Task => Among the entries below, how many lines hold the word "Known"? Reply with the number only.

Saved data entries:
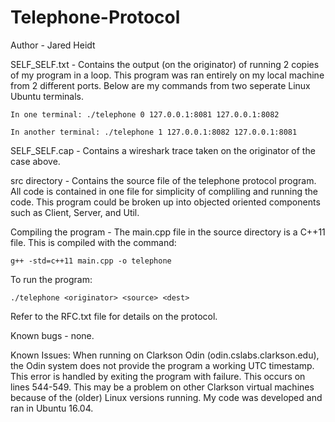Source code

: # Telephone-Protocol

Author - Jared Heidt


SELF_SELF.txt - Contains the output (on the originator) of running 2 copies of my program in a loop. This program was ran entirely on my local machine from 2 different ports. Below are my commands from two seperate Linux Ubuntu terminals.

	In one terminal: ./telephone 0 127.0.0.1:8081 127.0.0.1:8082

	In another terminal: ./telephone 1 127.0.0.1:8082 127.0.0.1:8081


SELF_SELF.cap - Contains a wireshark trace taken on the originator of the case above.


src directory - Contains the source file of the telephone protocol program. All code is contained in one file for simplicity of compliling and running the code. This program could be broken up into objected oriented components such as Client, Server, and Util.


Compiling the program - The main.cpp file in the source directory is a C++11 file. This is compiled with the command:

	g++ -std=c++11 main.cpp -o telephone


To run the program:

	./telephone <originator> <source> <dest>


Refer to the RFC.txt file for details on the protocol.

Known bugs - none.

Known Issues: When running on Clarkson Odin (odin.cslabs.clarkson.edu), the Odin system does not provide the program a working UTC timestamp. This error is handled by exiting the program with failure. This occurs on lines 544-549. This may be a problem on other Clarkson virtual machines because of the (older) Linux versions running. My code was developed and ran in Ubuntu 16.04.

Result below => 2